Update: one of my friends linked to this presentation from NVIDIA (pdf) which specifically states: "Do not create a single FBO and then swap out attachments on it."
At the time I was implementing this I didn't know, and it was the most obvious approach within the architecture of the renderer we were using. Using separate FBOs to store the rendered output for each frame seems like a more reasonable approach with this warning in mind. Apart from that the synchronization guards below still make sense.
I know I know, you must all think I'm crazy, but bear with me while I try to explain.
Imagine a situation where you have a renderer. This renderer renders a scene (with animation and so on) in real-time. For the purposes of this exercise, real-time means 24 or 30 frames per second. The UI has to be responsive and "fluid", which means it should be able to update around 60 frames per second. I'm sure you can already see a problem here.
This could be a non-issue if you could decouple the UI completely from OpenGL. When you are trying to use a framework where drawing OpenGL content into a window means the whole window must be drawn with OpenGL, then you don't really have much choice.
So with the scene set let us dig into the problem. We obviously have to use threading, because our UI and renderer must be able to update more-or-less independently. Fortunately, that is possible with OpenGL, although the driver and GPU usually only has one command queue, so you have to ensure that you synchronize the OpenGL commands to prevent race conditions.
We are in the fortunate situation that the end result from the renderer is a texture attached to a frame buffer (let's call it the output frame buffer).
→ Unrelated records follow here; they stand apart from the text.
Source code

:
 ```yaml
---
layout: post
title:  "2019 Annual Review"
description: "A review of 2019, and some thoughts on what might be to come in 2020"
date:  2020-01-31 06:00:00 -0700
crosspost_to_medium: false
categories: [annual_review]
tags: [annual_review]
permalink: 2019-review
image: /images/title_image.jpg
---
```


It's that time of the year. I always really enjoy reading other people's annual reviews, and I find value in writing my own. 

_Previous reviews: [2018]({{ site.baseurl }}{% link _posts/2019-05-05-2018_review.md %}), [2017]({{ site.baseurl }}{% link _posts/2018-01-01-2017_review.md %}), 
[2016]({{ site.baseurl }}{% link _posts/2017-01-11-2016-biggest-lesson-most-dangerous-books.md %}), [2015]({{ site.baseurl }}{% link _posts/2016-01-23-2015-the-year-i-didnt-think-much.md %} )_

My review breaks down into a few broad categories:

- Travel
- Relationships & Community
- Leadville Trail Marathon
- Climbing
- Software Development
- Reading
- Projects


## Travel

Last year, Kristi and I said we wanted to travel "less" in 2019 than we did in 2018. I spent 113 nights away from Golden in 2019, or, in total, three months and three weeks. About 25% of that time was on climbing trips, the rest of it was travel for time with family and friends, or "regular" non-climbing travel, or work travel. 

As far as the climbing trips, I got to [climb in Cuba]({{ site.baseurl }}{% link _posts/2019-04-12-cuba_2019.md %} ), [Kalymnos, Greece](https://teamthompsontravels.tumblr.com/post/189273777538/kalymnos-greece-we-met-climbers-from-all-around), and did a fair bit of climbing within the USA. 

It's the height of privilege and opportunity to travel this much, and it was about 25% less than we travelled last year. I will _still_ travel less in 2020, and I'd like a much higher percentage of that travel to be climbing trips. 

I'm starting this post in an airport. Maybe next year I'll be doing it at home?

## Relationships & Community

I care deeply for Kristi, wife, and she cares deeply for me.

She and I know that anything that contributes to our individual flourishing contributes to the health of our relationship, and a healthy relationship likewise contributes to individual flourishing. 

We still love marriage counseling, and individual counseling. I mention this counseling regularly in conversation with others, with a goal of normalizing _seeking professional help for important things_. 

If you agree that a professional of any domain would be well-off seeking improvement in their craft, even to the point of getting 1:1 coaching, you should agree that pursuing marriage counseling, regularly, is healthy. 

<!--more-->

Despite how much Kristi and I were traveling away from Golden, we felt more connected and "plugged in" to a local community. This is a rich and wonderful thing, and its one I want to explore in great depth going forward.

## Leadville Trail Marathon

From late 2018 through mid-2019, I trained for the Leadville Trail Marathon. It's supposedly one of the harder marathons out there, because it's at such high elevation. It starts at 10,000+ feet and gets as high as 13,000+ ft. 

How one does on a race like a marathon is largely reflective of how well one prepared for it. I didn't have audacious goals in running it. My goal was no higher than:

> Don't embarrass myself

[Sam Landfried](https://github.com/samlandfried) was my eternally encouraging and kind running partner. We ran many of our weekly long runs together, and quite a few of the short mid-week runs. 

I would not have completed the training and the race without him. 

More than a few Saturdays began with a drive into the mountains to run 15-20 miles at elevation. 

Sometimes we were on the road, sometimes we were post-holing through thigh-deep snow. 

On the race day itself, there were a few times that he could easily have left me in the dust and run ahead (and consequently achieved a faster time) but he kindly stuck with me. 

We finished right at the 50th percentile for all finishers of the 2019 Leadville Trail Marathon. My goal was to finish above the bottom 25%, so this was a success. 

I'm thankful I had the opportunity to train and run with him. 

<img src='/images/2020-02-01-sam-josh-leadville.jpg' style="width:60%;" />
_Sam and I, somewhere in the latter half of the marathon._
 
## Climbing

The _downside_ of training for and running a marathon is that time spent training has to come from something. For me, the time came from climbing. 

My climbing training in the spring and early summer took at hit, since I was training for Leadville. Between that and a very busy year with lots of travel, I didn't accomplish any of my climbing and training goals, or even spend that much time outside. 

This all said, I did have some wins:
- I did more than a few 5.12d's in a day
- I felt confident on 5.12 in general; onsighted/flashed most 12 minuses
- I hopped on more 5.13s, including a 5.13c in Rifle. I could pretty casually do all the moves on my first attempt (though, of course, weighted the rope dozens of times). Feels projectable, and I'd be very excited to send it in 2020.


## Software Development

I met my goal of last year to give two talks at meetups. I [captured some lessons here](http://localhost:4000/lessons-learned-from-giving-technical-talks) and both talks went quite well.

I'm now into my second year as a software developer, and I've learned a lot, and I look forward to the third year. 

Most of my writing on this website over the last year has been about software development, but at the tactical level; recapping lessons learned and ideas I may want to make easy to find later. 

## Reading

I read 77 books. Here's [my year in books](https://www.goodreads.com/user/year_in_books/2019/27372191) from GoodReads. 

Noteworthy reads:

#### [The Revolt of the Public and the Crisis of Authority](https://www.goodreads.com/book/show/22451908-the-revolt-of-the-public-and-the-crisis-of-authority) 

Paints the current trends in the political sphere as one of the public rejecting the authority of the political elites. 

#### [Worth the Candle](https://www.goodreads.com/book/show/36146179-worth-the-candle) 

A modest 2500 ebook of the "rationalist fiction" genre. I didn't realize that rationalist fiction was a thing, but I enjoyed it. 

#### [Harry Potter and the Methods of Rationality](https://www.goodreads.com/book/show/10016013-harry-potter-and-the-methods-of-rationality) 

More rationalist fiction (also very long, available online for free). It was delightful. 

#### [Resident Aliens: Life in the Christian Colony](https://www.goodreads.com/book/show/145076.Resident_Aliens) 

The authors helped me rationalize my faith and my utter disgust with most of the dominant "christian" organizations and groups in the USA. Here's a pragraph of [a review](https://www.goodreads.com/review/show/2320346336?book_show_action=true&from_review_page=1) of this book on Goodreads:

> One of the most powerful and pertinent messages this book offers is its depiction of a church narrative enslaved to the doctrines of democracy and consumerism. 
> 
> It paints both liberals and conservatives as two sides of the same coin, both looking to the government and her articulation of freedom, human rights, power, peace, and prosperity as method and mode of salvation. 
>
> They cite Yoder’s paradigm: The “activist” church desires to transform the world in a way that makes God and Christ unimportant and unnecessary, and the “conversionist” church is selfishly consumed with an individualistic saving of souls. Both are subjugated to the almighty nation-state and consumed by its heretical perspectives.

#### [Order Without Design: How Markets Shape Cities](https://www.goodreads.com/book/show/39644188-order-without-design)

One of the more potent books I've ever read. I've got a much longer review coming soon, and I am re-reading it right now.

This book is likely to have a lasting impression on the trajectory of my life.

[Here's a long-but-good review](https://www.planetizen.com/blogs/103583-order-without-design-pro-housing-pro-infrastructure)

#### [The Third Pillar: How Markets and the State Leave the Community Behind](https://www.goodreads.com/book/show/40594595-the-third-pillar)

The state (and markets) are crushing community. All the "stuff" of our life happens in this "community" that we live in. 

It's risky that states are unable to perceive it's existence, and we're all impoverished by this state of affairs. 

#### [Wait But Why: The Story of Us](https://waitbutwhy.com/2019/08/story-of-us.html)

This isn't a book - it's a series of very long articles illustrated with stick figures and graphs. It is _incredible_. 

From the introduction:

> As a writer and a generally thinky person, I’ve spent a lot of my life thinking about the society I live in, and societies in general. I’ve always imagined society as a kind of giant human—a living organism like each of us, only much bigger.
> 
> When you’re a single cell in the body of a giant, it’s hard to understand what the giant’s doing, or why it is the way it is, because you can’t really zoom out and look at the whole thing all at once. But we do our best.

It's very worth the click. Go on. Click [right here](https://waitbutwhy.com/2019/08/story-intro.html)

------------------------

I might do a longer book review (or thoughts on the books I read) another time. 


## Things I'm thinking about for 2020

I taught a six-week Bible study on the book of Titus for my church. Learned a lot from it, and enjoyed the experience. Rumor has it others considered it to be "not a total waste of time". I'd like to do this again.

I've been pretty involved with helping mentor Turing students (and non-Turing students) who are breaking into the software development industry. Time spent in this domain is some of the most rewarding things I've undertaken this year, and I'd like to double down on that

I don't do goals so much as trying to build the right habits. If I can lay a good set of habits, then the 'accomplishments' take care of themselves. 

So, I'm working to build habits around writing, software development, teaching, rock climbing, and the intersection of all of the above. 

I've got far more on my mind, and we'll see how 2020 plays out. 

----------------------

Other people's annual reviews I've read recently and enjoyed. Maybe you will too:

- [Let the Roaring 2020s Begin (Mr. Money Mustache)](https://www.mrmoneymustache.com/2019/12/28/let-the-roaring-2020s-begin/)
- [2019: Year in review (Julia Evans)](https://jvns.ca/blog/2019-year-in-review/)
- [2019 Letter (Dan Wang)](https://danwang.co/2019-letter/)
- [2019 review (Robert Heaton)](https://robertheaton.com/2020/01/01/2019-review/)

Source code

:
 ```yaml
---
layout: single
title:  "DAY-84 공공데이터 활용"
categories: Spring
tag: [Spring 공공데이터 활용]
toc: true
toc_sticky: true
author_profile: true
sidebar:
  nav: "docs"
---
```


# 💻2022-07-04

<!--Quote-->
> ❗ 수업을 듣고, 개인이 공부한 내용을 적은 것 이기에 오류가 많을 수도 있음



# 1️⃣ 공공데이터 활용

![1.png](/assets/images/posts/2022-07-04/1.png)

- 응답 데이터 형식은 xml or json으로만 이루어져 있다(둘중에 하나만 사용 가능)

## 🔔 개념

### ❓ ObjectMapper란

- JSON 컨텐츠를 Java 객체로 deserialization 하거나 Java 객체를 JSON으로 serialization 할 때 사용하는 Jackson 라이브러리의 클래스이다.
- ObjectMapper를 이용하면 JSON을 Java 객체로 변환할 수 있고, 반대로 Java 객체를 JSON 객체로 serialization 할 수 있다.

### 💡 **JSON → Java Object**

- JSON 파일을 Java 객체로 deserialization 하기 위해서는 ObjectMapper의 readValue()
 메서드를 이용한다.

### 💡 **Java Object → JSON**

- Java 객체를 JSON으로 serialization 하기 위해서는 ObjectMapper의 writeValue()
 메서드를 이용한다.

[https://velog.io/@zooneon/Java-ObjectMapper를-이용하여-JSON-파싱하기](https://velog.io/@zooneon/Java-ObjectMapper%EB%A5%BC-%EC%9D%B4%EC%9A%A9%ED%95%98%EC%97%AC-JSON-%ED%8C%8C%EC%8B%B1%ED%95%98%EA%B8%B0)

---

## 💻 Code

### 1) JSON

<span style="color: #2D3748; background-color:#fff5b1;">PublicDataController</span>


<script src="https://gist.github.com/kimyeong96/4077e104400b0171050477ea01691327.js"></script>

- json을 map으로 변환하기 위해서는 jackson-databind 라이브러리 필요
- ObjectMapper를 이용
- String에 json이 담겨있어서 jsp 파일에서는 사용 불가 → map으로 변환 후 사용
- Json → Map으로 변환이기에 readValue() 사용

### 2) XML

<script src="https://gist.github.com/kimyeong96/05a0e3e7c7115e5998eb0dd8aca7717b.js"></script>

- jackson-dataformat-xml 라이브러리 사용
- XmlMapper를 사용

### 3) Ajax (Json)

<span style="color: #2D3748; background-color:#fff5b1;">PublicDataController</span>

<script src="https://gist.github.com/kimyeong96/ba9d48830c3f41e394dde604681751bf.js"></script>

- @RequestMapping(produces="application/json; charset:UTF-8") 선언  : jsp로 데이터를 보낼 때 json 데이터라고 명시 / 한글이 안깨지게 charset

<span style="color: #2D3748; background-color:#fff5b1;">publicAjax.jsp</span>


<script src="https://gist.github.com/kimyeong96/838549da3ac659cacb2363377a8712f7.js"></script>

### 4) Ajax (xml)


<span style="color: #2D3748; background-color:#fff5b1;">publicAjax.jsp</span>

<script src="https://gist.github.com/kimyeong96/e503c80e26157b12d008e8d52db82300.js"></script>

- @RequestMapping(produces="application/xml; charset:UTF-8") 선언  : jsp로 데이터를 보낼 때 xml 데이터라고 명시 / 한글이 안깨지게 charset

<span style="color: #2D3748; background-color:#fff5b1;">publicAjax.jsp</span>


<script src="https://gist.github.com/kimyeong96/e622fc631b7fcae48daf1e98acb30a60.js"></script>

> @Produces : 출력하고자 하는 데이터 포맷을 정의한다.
This texture can simply be bound in the UI thread and drawn on a fullscreen quad symbolizing our viewport.
To allow the renderer to render somewhat independently of the UI thread, we must have multiple attachments to the output frame buffer, so the renderer can render to one while the UI is painting the texture from the other to screen, and so on.
This means the problem is more or less a producer-consumer problem. Some requirements on the application mean changes from the classic problem. We have pre-allocated elements in the queue that are filled in by the renderer. If there are multiple elements rendered and none left to render into, it may take the oldest and overwrite its contents, as long as the newest render is always available to the UI, and the renderer doesn't re-render the element it just rendered (e.g. because the UI wasn't done painting it when the renderer was done).
To solve this I created an AttachmentQueue. This queue holds elements representing the pre-allocated attachments on the output frame buffer. Each element has an internal unique ID, a name1, a time changed, a synchronization object, and a status.
The synchronization object is used because the number of commands the renderer pushes to the GPU is huge, and we need to make sure that the GPU has actually drawn to the attachment we want to paint in the UI before the UI command to bind the texture is put onto the command queue. This is the race condition I mentioned above. The status simply says whether the attachment has been rendered to yet.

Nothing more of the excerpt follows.